ASSIGNMENT
Below are the records; copy out every line that holds the word "main".

DATASET RECORDS Block Start

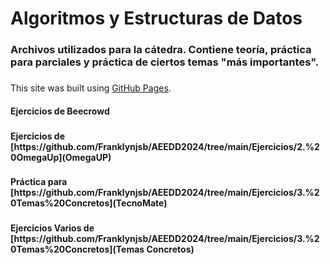 <h1 align="left">Algoritmos y Estructuras de Datos</h1>

###

<h3 align="left">Archivos utilizados para la cátedra. Contiene teoría, práctica para parciales y práctica de ciertos temas "más importantes".</h3>

###
This site was built using [GitHub Pages](https://pages.github.com/).
<h4 align="left">Ejercicios de Beecrowd</h4>

###

<h4 align="left">Ejercicios de [https://github.com/Franklynjsb/AEEDD2024/tree/main/Ejercicios/2.%20OmegaUp](OmegaUP)</h4>

###

<h4 align="left">Práctica para [https://github.com/Franklynjsb/AEEDD2024/tree/main/Ejercicios/3.%20Temas%20Concretos](TecnoMate)</h4>

###

<h4 align="left">Ejercicios Varios de [https://github.com/Franklynjsb/AEEDD2024/tree/main/Ejercicios/3.%20Temas%20Concretos](Temas Concretos)</h4>

###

DATASET RECORDS Block End

EXPECTED OUTPUT
<h4 align="left">Ejercicios de [https://github.com/Franklynjsb/AEEDD2024/tree/main/Ejercicios/2.%20OmegaUp](OmegaUP)</h4>
<h4 align="left">Práctica para [https://github.com/Franklynjsb/AEEDD2024/tree/main/Ejercicios/3.%20Temas%20Concretos](TecnoMate)</h4>
<h4 align="left">Ejercicios Varios de [https://github.com/Franklynjsb/AEEDD2024/tree/main/Ejercicios/3.%20Temas%20Concretos](Temas Concretos)</h4>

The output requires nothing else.